Many of these bacteria (eg bacteria, viruses, fungi, parasites) affect both animals and humans through their common environment and 60% of all human diseases originate in animals. This means that when bacteria develop drug resistance in animals, they can easily continue to affect humans, making it difficult to treat diseases and infections.
"Human, animal and environmental health are all equally responsible for the proper use of microbial to prevent the threat of antimicrobial resistance," said Dr. Zsuzsanna Jakab, regional director of the organization for Europe. "As we strive to ensure that antibiotics are used rightly in the community and in health settings , Only one sector will not solve the problem. One & # 39; s health approach & # 39; A meeting between human, animal, food and environmental health professionals as one force, and as such is the only way to keep working antibiotics. I call on all European countries to ensure the highest commitment to this approach from society as a whole and from the entire government. "
"With 33 000 deaths every year as a result of infection due to bacteria resistant to antibiotics and $ 1 billion in annual health expenditure, we need to ensure that antibiotics are used prudently and that measures to prevent infection are in place in all settings throughout Europe," said Andrea Amon, Diseases and Control (ECDC). "Because antibiotic resistance rates and antibiotic consumption rates as well as infection prevention methods vary from country to country, it is essential to adapt strategies to address specific needs," she said.
This year, the European Region of the World Health Organization will mark the World Awareness Week on November 12-18, with a commitment to closer collaboration between sectors to protect human health, flora and fauna in the spirit of "one health".
One Voice I One Health
For the World Antibiotics ad 2018, WHO / Europe is joining forces with the Food and Agriculture Organization of the United Nations (FAO) Regional Office for Central Asia and the World Organization for Animal Health (OIE) Sub-regional representation for Central Asia to urge governments to adopt or strengthen the Their use of a single health approach.
The situation is urgent for several reasons:
- Antimicrobials are widely used in animal production, sometimes to promote growth and sometimes to prevent infection, instead of caring for animals. This overuse of antimicrobial can lead to more drug resistance between bacteria.
- The same types of microbial are often used both in humans and in the production of animal feed.
- The food chain is an important pathway for disease transmission and requires close monitoring and coordination to prevent its spread.

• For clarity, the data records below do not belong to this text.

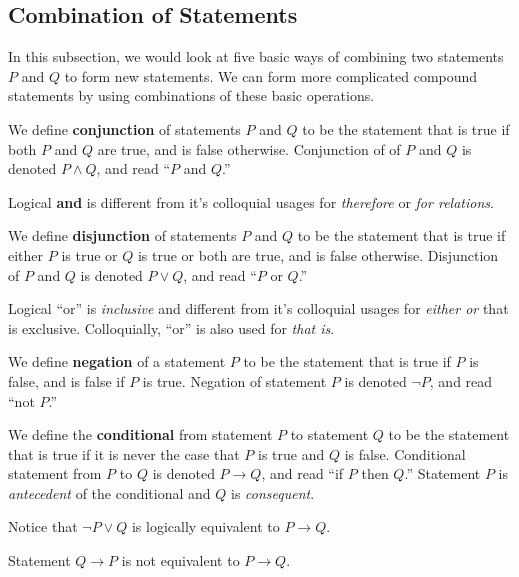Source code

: \documentclass[a4paper,english,12pt]{article}
\begin{document}
\subsection{Combination of Statements }
In this subsection, we would look at five basic ways of combining two statements $P$ and $Q$ to form new statements. We can form more complicated compound statements by using combinations of these basic operations. 
\begin{defn}[Conjunction] We define \textbf{conjunction} of statements $P$ and $Q$ to be the statement that is true if both $P$ and $Q$ are true, and is false otherwise. Conjunction of of $P$ and $Q$ is denoted $P \wedge Q$, and read ``$P$ and $Q$.''
\end{defn}
\begin{rem} Logical \textbf{and} is different from it's colloquial usages for \emph{therefore} or \emph{for relations}.
\end{rem}	
\begin{defn}[Disjunction] We define \textbf{disjunction} of statements $P$ and $Q$ to be the statement that is true if either $P$ is true or $Q$ is true or both are true, and is false otherwise. Disjunction of $P$ and $Q$ is denoted $P \vee Q$, and read ``$P$ or $Q$.''
\end{defn}
\begin{rem} Logical ``or'' is \emph{inclusive} and different from it's colloquial usages for \emph{either or} that is exclusive. Colloquially, ``or'' is also used for \emph{that is}.
\end{rem}			
\begin{defn}[Negation] We define \textbf{negation} of a statement $P$ to be the statement that is true if $P$ is false, and is false if $P$ is true. Negation of statement $P$ is denoted $\neg P$, and read ``not $P$.''	
\end{defn}
\begin{defn}[Conditional] We define the \textbf{conditional} from statement $P$ to statement $Q$ to be the statement that is true if it is never the case that $P$ is true and $Q$ is false. Conditional statement from $P$ to $Q$ is denoted $P \rightarrow Q$, and read ``if $P$ then $Q$.''	Statement $P$ is \emph{antecedent} of the conditional and $Q$ is \emph{consequent}.	
\end{defn}
\begin{rem} Notice that $\neg P \vee Q$ is logically equivalent to $P \rightarrow Q$.
\end{rem}	
\begin{rem} Statement $Q \rightarrow P$ is not equivalent to $P \rightarrow Q$.
\end{rem}	
\end{document}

All this suggests that no single sector can solve the growing problem of microbial resistance alone, but collective action can help the world move forward. Access to one's health means coordination among sectors – such as public health, veterinary health and environmental health – to achieve the best health outcomes for all species. It means recognizing that resistant bacteria do not know boundaries – they can easily move humans to animals and spread from one geographic location to another.
One of the most effective ways to protect human health is to reduce the chances of developing bacteria in animals. Many governments have reduced the use of antibiotics as a growth promoter and preventive measure in animals, and only microbiologists are currently being used in healthy animals in unusual circumstances. States that have not yet done so are taking steps to ensure that the medicines on reserved lists of essential antibiotics, those that are most important to human health and the veterinarian, are used only when necessary. It helps to prevent antimicrobial resistance from creating and keeping antibiotics working, for humans and animals alike.